A Capital Fed Ruling

The Fed just released it's latest missive to the big banks, and the answer is capital, lots more capital.

Three cheers for the Fed.

They are increasingly understanding that no matter how much they try to micromanage asset decisions, it's impossible to regulate away risk from the top. And "liquidity" will vanish the minute it's needed. Joke version -- liquidity standards are like requiring everyone on an airplane to carry a thousand bucks, so they can buy a parachute if the engines blow up. Just who will be buying "liquid" assets in the next crash?

So,  just raise capital, lots more capital, and slowly let the rest fade away.

A minor complaint: The Fed did it right but said it  wrong.
..under the rule, a firm that is identified as a global systemically important bank holding company, or GSIB, will have to hold additional capital...
No, capital is not "held." Capital is issued. Capital is a source of funds, not a use of funds. Capital is not reserves.  Please all, stop using the word "hold" for capital.
"A key purpose of the capital surcharge is to require the firms themselves to bear the costs that their failure would impose on others," Chair Janet L. Yellen said. "In practice, this final rule will confront these firms with a choice: they must either hold substantially more capital, reducing the likelihood that they will fail, or else they must shrink their systemic footprint, reducing the harm that their failure would do to our financial system. Either outcome would enhance financial stability."
Issuing (not holding!) more capital does not make firms "bear costs." Firms never bear costs. They pass costs on to customers, workers, shareholders, or (especially for banks!) the government.  The slight argument for higher "costs" is that equity gets to leverage with less subsidized too-big-to-fail debt; that's not a cost, that's a reduction in subsidy. If (if) the cost of equity capital is high by some MM failure, then equity receives higher returns and borrowers pay higher costs. This is a surprising quote. Ms. Yellen is usually accurate in such matters.
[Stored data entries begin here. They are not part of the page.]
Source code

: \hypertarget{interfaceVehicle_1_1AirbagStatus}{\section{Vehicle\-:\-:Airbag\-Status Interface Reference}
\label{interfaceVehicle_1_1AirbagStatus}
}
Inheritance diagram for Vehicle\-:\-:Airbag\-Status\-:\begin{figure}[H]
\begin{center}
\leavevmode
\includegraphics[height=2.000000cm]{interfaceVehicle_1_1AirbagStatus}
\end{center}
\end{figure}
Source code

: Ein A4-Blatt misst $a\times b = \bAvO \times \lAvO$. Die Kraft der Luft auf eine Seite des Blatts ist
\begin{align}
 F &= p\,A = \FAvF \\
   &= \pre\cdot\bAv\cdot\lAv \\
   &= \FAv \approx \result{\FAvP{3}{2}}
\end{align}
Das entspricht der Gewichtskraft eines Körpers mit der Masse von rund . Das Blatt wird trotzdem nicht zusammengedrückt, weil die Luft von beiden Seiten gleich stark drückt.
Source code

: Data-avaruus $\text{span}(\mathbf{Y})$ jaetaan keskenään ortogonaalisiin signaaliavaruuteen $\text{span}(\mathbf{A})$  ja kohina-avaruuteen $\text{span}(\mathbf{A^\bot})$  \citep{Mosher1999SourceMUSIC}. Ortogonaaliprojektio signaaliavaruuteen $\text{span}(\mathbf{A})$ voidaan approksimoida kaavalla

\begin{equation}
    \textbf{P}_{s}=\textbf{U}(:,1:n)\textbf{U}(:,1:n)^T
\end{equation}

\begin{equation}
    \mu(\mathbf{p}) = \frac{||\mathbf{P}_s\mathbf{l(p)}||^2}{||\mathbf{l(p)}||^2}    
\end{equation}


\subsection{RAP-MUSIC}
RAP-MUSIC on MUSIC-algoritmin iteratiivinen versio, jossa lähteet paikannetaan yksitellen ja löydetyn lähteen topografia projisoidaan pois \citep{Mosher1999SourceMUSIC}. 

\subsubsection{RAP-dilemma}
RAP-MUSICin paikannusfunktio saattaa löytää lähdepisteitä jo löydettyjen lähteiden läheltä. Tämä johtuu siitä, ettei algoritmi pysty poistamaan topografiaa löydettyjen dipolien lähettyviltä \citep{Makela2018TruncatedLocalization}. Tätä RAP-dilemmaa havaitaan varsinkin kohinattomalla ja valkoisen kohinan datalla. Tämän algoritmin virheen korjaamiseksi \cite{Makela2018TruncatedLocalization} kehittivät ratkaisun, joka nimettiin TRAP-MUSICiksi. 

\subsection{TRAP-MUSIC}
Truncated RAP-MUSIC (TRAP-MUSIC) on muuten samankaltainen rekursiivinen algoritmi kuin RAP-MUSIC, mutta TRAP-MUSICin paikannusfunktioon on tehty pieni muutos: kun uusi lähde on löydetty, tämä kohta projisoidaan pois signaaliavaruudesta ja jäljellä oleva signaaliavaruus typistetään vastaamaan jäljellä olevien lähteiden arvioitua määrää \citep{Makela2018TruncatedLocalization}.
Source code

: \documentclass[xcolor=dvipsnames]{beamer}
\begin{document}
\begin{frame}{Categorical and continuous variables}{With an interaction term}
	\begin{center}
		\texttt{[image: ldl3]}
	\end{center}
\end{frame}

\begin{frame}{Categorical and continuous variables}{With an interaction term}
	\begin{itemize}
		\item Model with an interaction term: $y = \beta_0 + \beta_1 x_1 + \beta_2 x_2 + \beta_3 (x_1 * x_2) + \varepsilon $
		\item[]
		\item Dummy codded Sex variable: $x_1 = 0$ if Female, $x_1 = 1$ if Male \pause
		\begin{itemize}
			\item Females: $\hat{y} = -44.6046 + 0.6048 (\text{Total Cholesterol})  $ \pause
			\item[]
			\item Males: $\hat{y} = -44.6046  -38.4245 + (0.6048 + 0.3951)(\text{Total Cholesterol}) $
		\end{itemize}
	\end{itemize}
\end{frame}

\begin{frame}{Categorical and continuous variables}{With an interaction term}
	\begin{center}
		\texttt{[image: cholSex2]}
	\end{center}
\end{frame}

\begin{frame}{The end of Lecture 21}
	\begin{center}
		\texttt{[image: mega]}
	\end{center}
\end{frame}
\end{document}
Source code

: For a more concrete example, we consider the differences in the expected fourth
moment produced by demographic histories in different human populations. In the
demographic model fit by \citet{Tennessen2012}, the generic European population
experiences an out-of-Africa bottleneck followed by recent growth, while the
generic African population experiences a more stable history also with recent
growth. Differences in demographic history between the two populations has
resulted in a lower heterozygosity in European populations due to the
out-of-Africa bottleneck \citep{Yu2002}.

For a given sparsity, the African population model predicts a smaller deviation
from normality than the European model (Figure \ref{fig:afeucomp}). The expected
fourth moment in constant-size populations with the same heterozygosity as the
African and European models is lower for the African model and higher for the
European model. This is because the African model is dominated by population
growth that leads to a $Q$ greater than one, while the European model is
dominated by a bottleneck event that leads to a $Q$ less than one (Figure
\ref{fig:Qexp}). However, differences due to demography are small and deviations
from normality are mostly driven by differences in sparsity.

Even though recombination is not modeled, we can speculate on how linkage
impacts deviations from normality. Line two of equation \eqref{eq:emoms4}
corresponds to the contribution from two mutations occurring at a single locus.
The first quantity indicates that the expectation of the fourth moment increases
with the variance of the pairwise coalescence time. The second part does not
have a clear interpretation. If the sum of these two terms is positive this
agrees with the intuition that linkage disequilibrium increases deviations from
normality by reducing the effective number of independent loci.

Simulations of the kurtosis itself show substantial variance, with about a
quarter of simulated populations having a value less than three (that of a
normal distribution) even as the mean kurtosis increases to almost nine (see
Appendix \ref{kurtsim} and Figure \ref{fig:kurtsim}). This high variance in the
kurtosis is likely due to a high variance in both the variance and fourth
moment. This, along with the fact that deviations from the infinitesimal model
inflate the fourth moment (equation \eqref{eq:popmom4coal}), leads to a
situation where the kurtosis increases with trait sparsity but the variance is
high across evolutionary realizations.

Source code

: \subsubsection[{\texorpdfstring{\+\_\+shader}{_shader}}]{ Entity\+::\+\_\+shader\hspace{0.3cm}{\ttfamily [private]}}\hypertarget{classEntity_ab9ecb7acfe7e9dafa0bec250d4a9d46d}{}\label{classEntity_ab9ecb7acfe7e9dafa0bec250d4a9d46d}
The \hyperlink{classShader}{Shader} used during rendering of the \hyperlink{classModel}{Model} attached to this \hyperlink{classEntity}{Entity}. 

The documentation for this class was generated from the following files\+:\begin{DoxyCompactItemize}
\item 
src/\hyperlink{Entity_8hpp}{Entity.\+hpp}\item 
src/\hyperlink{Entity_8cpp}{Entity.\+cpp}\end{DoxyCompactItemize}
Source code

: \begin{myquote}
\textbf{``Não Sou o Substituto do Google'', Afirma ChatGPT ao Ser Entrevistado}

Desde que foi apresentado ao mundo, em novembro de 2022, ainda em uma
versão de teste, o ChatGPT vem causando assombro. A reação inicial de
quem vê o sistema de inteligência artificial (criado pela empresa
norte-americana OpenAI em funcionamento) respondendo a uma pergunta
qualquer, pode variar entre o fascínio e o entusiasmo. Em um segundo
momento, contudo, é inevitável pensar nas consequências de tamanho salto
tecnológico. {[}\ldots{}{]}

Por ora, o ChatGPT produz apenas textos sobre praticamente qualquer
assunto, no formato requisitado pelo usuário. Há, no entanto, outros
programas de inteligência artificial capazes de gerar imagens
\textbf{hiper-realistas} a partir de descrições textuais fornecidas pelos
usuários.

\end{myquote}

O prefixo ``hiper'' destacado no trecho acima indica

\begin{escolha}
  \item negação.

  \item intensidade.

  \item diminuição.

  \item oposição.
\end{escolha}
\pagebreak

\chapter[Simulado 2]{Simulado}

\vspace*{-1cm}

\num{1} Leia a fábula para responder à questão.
But that's a minor complaint. I'd rather they raise capital and explain it wrong rather than the other way around. And of course, I'd rather they keep going. I'm also a skeptic that big banks are "systemic" and little banks are not, and thus should be allowed to continue with sky high leverage. But we'll get there.

Update:

A reader asks why I'm so persnickety about language. In this case, it's important. I think everyone recognizes that more capital leads to more financial stability. When an equity-financed bank loses money, share prices decline, but there are no failures or freezes. However, if you think capital is "held," and it "costly," then you think that banks shifting to issuing equity or retaining dividends to obtain funds has a cost to the economy, and regulators should require as little capital as possible. If you recognize that capital is issued, does not tie up funds, does not reduce the amount available for lending, then your mind is open to obtaining financial stability with lots and lots more capital.